Copy all records verbatim, images excluded.

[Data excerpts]
★ ★ ★ ★ ★

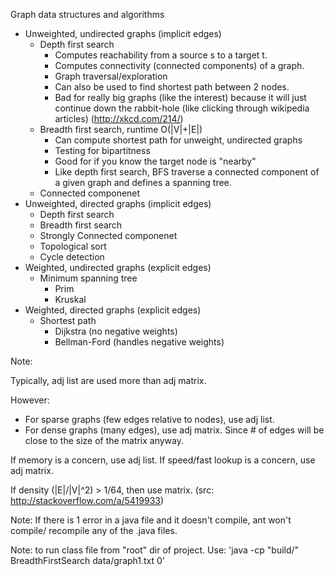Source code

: Graph data structures and algorithms

* Unweighted, undirected graphs (implicit edges)
  * Depth first search
    * Computes reachability from a source s to a target t.
    * Computes connectivity (connected components) of a graph.
    * Graph traversal/exploration
    * Can also be used to find shortest path between 2 nodes.
    * Bad for really big graphs (like the interest) because it will just 
      continue down the rabbit-hole (like clicking through wikipedia articles)
      (http://xkcd.com/214/)
  * Breadth first search, runtime O(|V|+|E|)
    * Can compute shortest path for unweight, undirected graphs
    * Testing for bipartitness
    * Good for if you know the target node is "nearby"
    * Like depth first search, BFS traverse a connected component 
      of a given graph and defines a spanning tree.
  * Connected componenet
* Unweighted, directed graphs (implicit edges)
  * Depth first search
  * Breadth first search
  * Strongly Connected componenet
  * Topological sort
  * Cycle detection
* Weighted, undirected graphs (explicit edges)
  * Minimum spanning tree
    * Prim
    * Kruskal
* Weighted, directed graphs (explicit edges)
  * Shortest path
    * Dijkstra (no negative weights)
    * Bellman-Ford (handles negative weights)

Note:

Typically, adj list are used more than adj matrix.

However:
  * For sparse graphs (few edges relative to nodes), use adj list.
  * For dense graphs (many edges), use adj matrix. Since # of edges will be
    close to the size of the matrix anyway.

If memory is a concern, use adj list.
If speed/fast lookup is a concern, use adj matrix.

If density (|E|/|V|^2) > 1/64, then use matrix.
(src: http://stackoverflow.com/a/5419933)


Note:
If there is 1 error in a java file and it doesn't compile, ant won't compile/
recompile any of the .java files.

Note: to run class file from "root" dir of project. Use:
'java -cp "build/" BreadthFirstSearch data/graph1.txt 0'
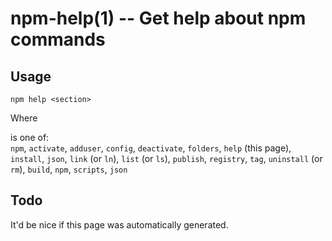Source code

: npm-help(1) -- Get help about npm commands
==========================================

## Usage

    npm help <section>

Where <section> is one of:  
`npm`, `activate`, `adduser`, `config`, `deactivate`, `folders`, `help` (this
page), `install`, `json`, `link` (or `ln`), `list` (or `ls`), `publish`,
`registry`, `tag`, `uninstall` (or `rm`), `build`, `npm`, `scripts`, `json`

## Todo

It'd be nice if this page was automatically generated.
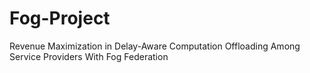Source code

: # Fog-Project
Revenue Maximization in Delay-Aware Computation Offloading
Among Service Providers With Fog Federation
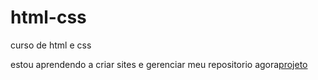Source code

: # html-css
curso de html e css

estou aprendendo a criar sites e gerenciar meu repositorio agora<a href="https://zebigode0000.github.io/html-css/desafios/projeto 1/">projeto</a>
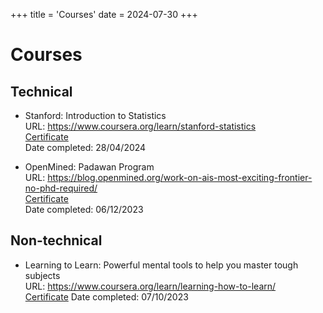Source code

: +++
title = 'Courses'
date = 2024-07-30
+++

# Courses

## Technical

- Stanford: Introduction to Statistics \
  URL: https://www.coursera.org/learn/stanford-statistics \
  [Certificate](../certs/stats.pdf) \
  Date completed: 28/04/2024

- OpenMined: Padawan Program \
  URL: https://blog.openmined.org/work-on-ais-most-exciting-frontier-no-phd-required/ \
  [Certificate](../certs/padawan.pdf) \
  Date completed: 06/12/2023


## Non-technical

- Learning to Learn: Powerful mental tools to help you master tough subjects \
  URL: https://www.coursera.org/learn/learning-how-to-learn/ \
  [Certificate](../certs/learning_to_learn.pdf)
  Date completed: 07/10/2023

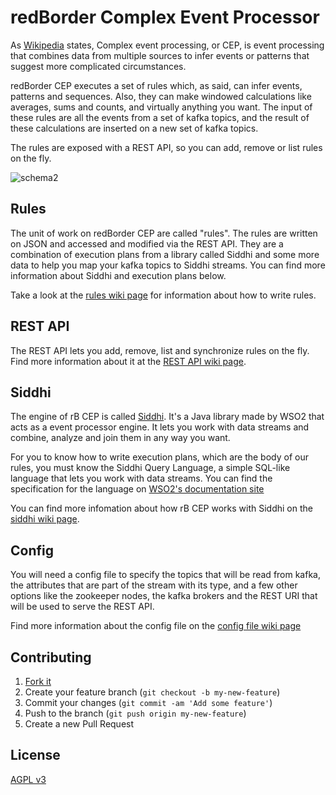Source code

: # redBorder Complex Event Processor

As [Wikipedia](https://en.wikipedia.org/wiki/Complex_event_processing) states, Complex event processing, or CEP, is
event processing that combines data from multiple sources to infer events or patterns that suggest more complicated
circumstances.

redBorder CEP executes a set of rules which, as said, can infer events, patterns and sequences. Also, they can make windowed calculations like averages, sums and counts, and virtually anything you want. The input of these rules are all the events from a set of kafka topics, and the result of these calculations are inserted on a new set of kafka topics.

The rules are exposed with a REST API, so you can add, remove or list rules on the fly.

![schema2](https://cloud.githubusercontent.com/assets/474728/8697787/4542fdf2-2af8-11e5-9148-e989dbfa0429.jpg)

## Rules

The unit of work on redBorder CEP are called "rules". The rules are written on JSON and accessed and modified via the REST API. They are a combination of execution plans from a library called Siddhi and some more data to help you map your kafka topics to Siddhi streams. You can find more information about Siddhi and execution plans below.

Take a look at the [rules wiki page](https://github.com/redBorder/cep/wiki/Rules) for information about how to write rules.

## REST API

The REST API lets you add, remove, list and synchronize rules on the fly. Find more information about it at the [REST API wiki page](https://github.com/redBorder/cep/wiki/Rest-API).

## Siddhi

The engine of rB CEP is called [Siddhi](https://github.com/wso2/siddhi). It's a Java library made by WSO2 that acts as a event processor engine. It lets you work with data streams and combine, analyze and join them in any way you want.

For you to know how to write execution plans, which are the body of our rules, you must know the Siddhi Query Language, a simple SQL-like language that lets you work with data streams. You can find the specification for the language on [WSO2's documentation site](https://docs.wso2.com/display/CEP310/Siddhi+Language+Specification)

You can find more infomation about how rB CEP works with Siddhi on the [siddhi wiki page](https://github.com/redBorder/cep/wiki/Siddhi).

## Config

You will need a config file to specify the topics that will be read from kafka, the attributes that are part of the stream with its type, and a few other options like the zookeeper nodes, the kafka brokers and the REST URI that will be used to serve the REST API.

Find more information about the config file on the [config file wiki page](https://github.com/redBorder/cep/wiki/Config-File)

## Contributing

1. [Fork it](https://github.com/redborder/cep/fork)
2. Create your feature branch (`git checkout -b my-new-feature`)
3. Commit your changes (`git commit -am 'Add some feature'`)
4. Push to the branch (`git push origin my-new-feature`)
5. Create a new Pull Request

## License

[AGPL v3](http://www.gnu.org/licenses/agpl-3.0.html)
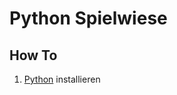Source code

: # Python Spielwiese

## How To

1. [Python](https://www.python.org/downloads/release/python-3105/) installieren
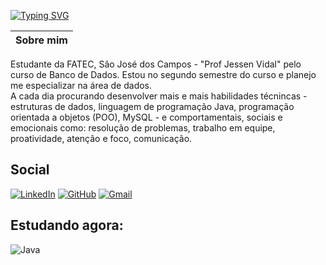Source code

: [![Typing SVG](https://readme-typing-svg.demolab.com?font=Fira+Code&pause=1000&color=A4F722&width=435&lines=Olá!+Meu+nome+é+Vinicius+:P)](https://git.io/typing-svg)

| Sobre mim |
| --------- |
Estudante da FATEC, São José dos Campos - "Prof Jessen Vidal" pelo curso de Banco de Dados. Estou no segundo semestre do curso e planejo me especializar na área de dados.  
A cada dia procurando desenvolver mais e mais habilidades técnincas - estruturas de dados, linguagem de programação Java, programação orientada a objetos (POO), MySQL - e comportamentais, sociais e emocionais como: resolução de problemas, trabalho em equipe, proatividade, atenção e foco, comunicação.
 
## Social 
[![LinkedIn](https://img.shields.io/badge/LinkedIn-A4F722?style=for-the-badge&logo=linkedin&logoColor=0F100D)](https://www.linkedin.com/in/viniciuspenteadop/)  [![GitHub](https://img.shields.io/badge/GitHub-A4F722?style=for-the-badge&logo=github&logoColor=0F100D)](https://github.com/vp-p) [![Gmail](https://img.shields.io/badge/Gmail-A4F722?style=for-the-badge&logo=gmail&logoColor=0F100D)](mailto:viniciuspenteadop@gmail.com) 

## Estudando agora:
![Java](https://img.shields.io/badge/java-A4F722.svg?style=for-the-badge&logo=openjdk&logoColor=0F100D)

★ ★ ★ ★ ★

Response
Source code

: Graph data structures and algorithms

* Unweighted, undirected graphs (implicit edges)
  * Depth first search
    * Computes reachability from a source s to a target t.
    * Computes connectivity (connected components) of a graph.
    * Graph traversal/exploration
    * Can also be used to find shortest path between 2 nodes.
    * Bad for really big graphs (like the interest) because it will just 
      continue down the rabbit-hole (like clicking through wikipedia articles)
      (http://xkcd.com/214/)
  * Breadth first search, runtime O(|V|+|E|)
    * Can compute shortest path for unweight, undirected graphs
    * Testing for bipartitness
    * Good for if you know the target node is "nearby"
    * Like depth first search, BFS traverse a connected component 
      of a given graph and defines a spanning tree.
  * Connected componenet
* Unweighted, directed graphs (implicit edges)
  * Depth first search
  * Breadth first search
  * Strongly Connected componenet
  * Topological sort
  * Cycle detection
* Weighted, undirected graphs (explicit edges)
  * Minimum spanning tree
    * Prim
    * Kruskal
* Weighted, directed graphs (explicit edges)
  * Shortest path
    * Dijkstra (no negative weights)
    * Bellman-Ford (handles negative weights)

Note:

Typically, adj list are used more than adj matrix.

However:
  * For sparse graphs (few edges relative to nodes), use adj list.
  * For dense graphs (many edges), use adj matrix. Since # of edges will be
    close to the size of the matrix anyway.

If memory is a concern, use adj list.
If speed/fast lookup is a concern, use adj matrix.

If density (|E|/|V|^2) > 1/64, then use matrix.
(src: http://stackoverflow.com/a/5419933)


Note:
If there is 1 error in a java file and it doesn't compile, ant won't compile/
recompile any of the .java files.

Note: to run class file from "root" dir of project. Use:
'java -cp "build/" BreadthFirstSearch data/graph1.txt 0'
Source code

: npm-help(1) -- Get help about npm commands
==========================================

## Usage

    npm help <section>

Where <section> is one of:  
`npm`, `activate`, `adduser`, `config`, `deactivate`, `folders`, `help` (this
page), `install`, `json`, `link` (or `ln`), `list` (or `ls`), `publish`,
`registry`, `tag`, `uninstall` (or `rm`), `build`, `npm`, `scripts`, `json`

## Todo

It'd be nice if this page was automatically generated.
Source code

: # Fog-Project
Revenue Maximization in Delay-Aware Computation Offloading
Among Service Providers With Fog Federation
Source code

: # html-css
curso de html e css

estou aprendendo a criar sites e gerenciar meu repositorio agora<a href="https://zebigode0000.github.io/html-css/desafios/projeto 1/">projeto</a>
Source code

: +++
title = 'Courses'
date = 2024-07-30
+++

# Courses

## Technical

- Stanford: Introduction to Statistics \
  URL: https://www.coursera.org/learn/stanford-statistics \
  [Certificate](../certs/stats.pdf) \
  Date completed: 28/04/2024

- OpenMined: Padawan Program \
  URL: https://blog.openmined.org/work-on-ais-most-exciting-frontier-no-phd-required/ \
  [Certificate](../certs/padawan.pdf) \
  Date completed: 06/12/2023


## Non-technical

- Learning to Learn: Powerful mental tools to help you master tough subjects \
  URL: https://www.coursera.org/learn/learning-how-to-learn/ \
  [Certificate](../certs/learning_to_learn.pdf)
  Date completed: 07/10/2023

Source code

: # redBorder Complex Event Processor

As [Wikipedia](https://en.wikipedia.org/wiki/Complex_event_processing) states, Complex event processing, or CEP, is
event processing that combines data from multiple sources to infer events or patterns that suggest more complicated
circumstances.

redBorder CEP executes a set of rules which, as said, can infer events, patterns and sequences. Also, they can make windowed calculations like averages, sums and counts, and virtually anything you want. The input of these rules are all the events from a set of kafka topics, and the result of these calculations are inserted on a new set of kafka topics.

The rules are exposed with a REST API, so you can add, remove or list rules on the fly.

![schema2](https://cloud.githubusercontent.com/assets/474728/8697787/4542fdf2-2af8-11e5-9148-e989dbfa0429.jpg)

## Rules

The unit of work on redBorder CEP are called "rules". The rules are written on JSON and accessed and modified via the REST API. They are a combination of execution plans from a library called Siddhi and some more data to help you map your kafka topics to Siddhi streams. You can find more information about Siddhi and execution plans below.

Take a look at the [rules wiki page](https://github.com/redBorder/cep/wiki/Rules) for information about how to write rules.

## REST API

The REST API lets you add, remove, list and synchronize rules on the fly. Find more information about it at the [REST API wiki page](https://github.com/redBorder/cep/wiki/Rest-API).

## Siddhi

The engine of rB CEP is called [Siddhi](https://github.com/wso2/siddhi). It's a Java library made by WSO2 that acts as a event processor engine. It lets you work with data streams and combine, analyze and join them in any way you want.

For you to know how to write execution plans, which are the body of our rules, you must know the Siddhi Query Language, a simple SQL-like language that lets you work with data streams. You can find the specification for the language on [WSO2's documentation site](https://docs.wso2.com/display/CEP310/Siddhi+Language+Specification)

You can find more infomation about how rB CEP works with Siddhi on the [siddhi wiki page](https://github.com/redBorder/cep/wiki/Siddhi).

## Config

You will need a config file to specify the topics that will be read from kafka, the attributes that are part of the stream with its type, and a few other options like the zookeeper nodes, the kafka brokers and the REST URI that will be used to serve the REST API.

Find more information about the config file on the [config file wiki page](https://github.com/redBorder/cep/wiki/Config-File)

## Contributing

1. [Fork it](https://github.com/redborder/cep/fork)
2. Create your feature branch (`git checkout -b my-new-feature`)
3. Commit your changes (`git commit -am 'Add some feature'`)
4. Push to the branch (`git push origin my-new-feature`)
5. Create a new Pull Request

## License

[AGPL v3](http://www.gnu.org/licenses/agpl-3.0.html)
Source code

: # Python Spielwiese

## How To

1. [Python](https://www.python.org/downloads/release/python-3105/) installieren
Source code

: [![Typing SVG](https://readme-typing-svg.demolab.com?font=Fira+Code&pause=1000&color=A4F722&width=435&lines=Olá!+Meu+nome+é+Vinicius+:P)](https://git.io/typing-svg)

| Sobre mim |
| --------- |
Estudante da FATEC, São José dos Campos - "Prof Jessen Vidal" pelo curso de Banco de Dados. Estou no segundo semestre do curso e planejo me especializar na área de dados.  
A cada dia procurando desenvolver mais e mais habilidades técnincas - estruturas de dados, linguagem de programação Java, programação orientada a objetos (POO), MySQL - e comportamentais, sociais e emocionais como: resolução de problemas, trabalho em equipe, proatividade, atenção e foco, comunicação.
 
## Social 
[![LinkedIn](https://img.shields.io/badge/LinkedIn-A4F722?style=for-the-badge&logo=linkedin&logoColor=0F100D)](https://www.linkedin.com/in/viniciuspenteadop/)  [![GitHub](https://img.shields.io/badge/GitHub-A4F722?style=for-the-badge&logo=github&logoColor=0F100D)](https://github.com/vp-p) [![Gmail](https://img.shields.io/badge/Gmail-A4F722?style=for-the-badge&logo=gmail&logoColor=0F100D)](mailto:viniciuspenteadop@gmail.com) 

## Estudando agora:
![Java](https://img.shields.io/badge/java-A4F722.svg?style=for-the-badge&logo=openjdk&logoColor=0F100D)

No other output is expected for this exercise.